(BELGA) = Le Disummit, le rendez-vous organisé par et pour la communauté belge travaillant sur l’intelligence artificielle (IA) et la science des données, se tiendra mercredi sur le campus du Solbosch (bâtiment K) de l’Université libre de Bruxelles (ULB). Environ 900 personnes sont attendues pour cette 5e édition placée sous le thème “Être humain à l’ère de l’intelligence artificielle”.

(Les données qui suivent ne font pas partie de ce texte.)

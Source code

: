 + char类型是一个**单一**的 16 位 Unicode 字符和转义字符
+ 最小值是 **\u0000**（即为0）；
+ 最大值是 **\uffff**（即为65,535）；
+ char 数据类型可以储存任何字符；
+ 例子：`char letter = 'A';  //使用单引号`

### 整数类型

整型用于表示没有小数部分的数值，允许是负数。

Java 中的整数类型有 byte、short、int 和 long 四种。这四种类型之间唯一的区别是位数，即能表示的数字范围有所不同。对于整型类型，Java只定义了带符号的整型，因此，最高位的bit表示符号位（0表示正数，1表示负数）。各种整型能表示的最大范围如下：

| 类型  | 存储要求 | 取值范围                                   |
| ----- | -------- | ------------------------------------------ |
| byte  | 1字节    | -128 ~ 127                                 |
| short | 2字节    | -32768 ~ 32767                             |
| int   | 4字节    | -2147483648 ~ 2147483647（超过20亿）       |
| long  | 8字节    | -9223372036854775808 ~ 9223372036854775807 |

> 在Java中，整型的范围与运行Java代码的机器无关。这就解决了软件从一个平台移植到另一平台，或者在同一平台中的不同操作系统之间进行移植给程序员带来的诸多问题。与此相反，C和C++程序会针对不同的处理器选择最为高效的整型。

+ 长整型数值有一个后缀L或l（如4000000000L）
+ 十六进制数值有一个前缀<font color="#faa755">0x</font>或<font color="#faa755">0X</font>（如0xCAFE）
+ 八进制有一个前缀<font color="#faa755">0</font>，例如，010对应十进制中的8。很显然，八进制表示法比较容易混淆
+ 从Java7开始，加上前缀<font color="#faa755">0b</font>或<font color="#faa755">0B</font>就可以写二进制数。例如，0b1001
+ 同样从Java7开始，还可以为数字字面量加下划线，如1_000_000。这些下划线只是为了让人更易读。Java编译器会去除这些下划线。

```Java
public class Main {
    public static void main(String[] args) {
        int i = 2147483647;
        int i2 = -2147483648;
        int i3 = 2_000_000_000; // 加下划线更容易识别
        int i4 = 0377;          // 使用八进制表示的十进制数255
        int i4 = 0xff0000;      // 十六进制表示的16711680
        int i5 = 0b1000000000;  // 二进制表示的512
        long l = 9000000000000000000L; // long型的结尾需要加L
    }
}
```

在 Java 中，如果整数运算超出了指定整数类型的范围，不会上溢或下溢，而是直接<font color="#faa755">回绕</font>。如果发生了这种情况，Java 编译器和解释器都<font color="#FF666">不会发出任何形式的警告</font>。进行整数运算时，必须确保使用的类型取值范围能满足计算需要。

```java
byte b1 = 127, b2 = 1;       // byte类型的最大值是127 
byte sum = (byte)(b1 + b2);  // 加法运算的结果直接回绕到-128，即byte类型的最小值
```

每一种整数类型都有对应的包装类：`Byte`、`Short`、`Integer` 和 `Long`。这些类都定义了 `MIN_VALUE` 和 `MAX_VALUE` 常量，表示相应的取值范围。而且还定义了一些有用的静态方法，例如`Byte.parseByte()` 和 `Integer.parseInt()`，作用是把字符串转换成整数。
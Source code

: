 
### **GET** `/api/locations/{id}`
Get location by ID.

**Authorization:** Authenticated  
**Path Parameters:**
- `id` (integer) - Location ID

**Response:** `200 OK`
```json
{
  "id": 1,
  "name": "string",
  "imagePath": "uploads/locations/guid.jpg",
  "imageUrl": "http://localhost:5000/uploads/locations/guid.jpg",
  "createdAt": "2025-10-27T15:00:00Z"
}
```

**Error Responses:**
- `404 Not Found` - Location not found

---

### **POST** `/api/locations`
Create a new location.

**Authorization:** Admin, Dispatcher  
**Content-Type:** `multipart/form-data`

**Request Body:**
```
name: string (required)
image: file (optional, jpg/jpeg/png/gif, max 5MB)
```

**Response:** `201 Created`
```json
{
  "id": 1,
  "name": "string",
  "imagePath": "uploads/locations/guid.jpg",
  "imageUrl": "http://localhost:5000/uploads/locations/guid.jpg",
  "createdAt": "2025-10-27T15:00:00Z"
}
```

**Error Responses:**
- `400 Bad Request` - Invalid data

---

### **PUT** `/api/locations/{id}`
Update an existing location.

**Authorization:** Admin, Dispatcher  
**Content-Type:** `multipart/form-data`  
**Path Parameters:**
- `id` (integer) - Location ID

Si cet événement est d’abord à destination des entreprises et des professionnels du secteur, il s’ouvre à moindre coût aux étudiants et à des tarifs réduits au

grand public. Une trentaine d’exposants, parmi lesquels Hub.brussels et des leaders technologiques comme Accenture, Fujitsu, IBM et Microsoft, présenteront leurs derniers produits. De plus, 40 intervenants animeront des conférences, et 12 master classes ainsi que 12 ateliers pratiques permettront d’aller plus loin en s’attardant sur certains projets. Invité de premier ordre, Luc Julia, responsable de l’innovation chez Samsung qui a travaillé sur Siri, la commande vocale d’Apple, viendra parler de son livre “L’intelligence artificielle n’existe pas”, dans lequel il préfère parler d’intelligence augmentée développée grâce à des outils de traitement de données, qui permettent de prendre de meilleures décisions. Il y aura également Stephen Brobst, Chief Technology Officer de la société Teradata qui a conseillé l’ancien président américain Barack Obama sur les questions relatives au big data. Il abordera quant à lui la gestion des biais dans les données. Le Disummit vise à créer un pont entre l’académique et le business en informant le management des grandes sociétés sur les possibles de l’IA et les académiciens sur les attentes actuelles dans le secteur. “La Belgique a toujours eu de très bons résultats dans toutes les sciences

quantitatives par rapport aux autres pays”, estime l’organisateur Philippe Van Impe, fondateur et CEO de l’ASBL DigitYser. “Elle a donc les compétences requises pour aborder cette vague de l’intelligence artificielle, mais elle ne doit pas se tromper de cible et bien choisir ses batailles. Elle ne peut pas se battre contre les grands centres américains de recherche et développement comme Google ou Amazon.” “Je propose de se battre avec des armes propres, pour une intelligence artificielle éthique, en permettant à tous ces outils d’intelligence artificielle développés ailleurs d’atterrir dans l’espace européen, qui est probablement le plus complexe au monde avec les différentes langues, les différents niveaux de gouvernement, les réglementations multiples…”, poursuit Philippe Van Impe. “Avec son approche pragmatique qui lui permet de toujours arriver à un compromis, la Belgique a les atouts pour devenir le point d’entrée des Américains, des Chinois ou des Indiens sur le marché européen”. Philippe Van Impe remarque de plus que le cadre européen qui a été posé pour commencer à régenter le respect de la vie privée et l’éthique dans l’intelligence artificielle peut réfréner des pays qui n’en disposent pas ou peu.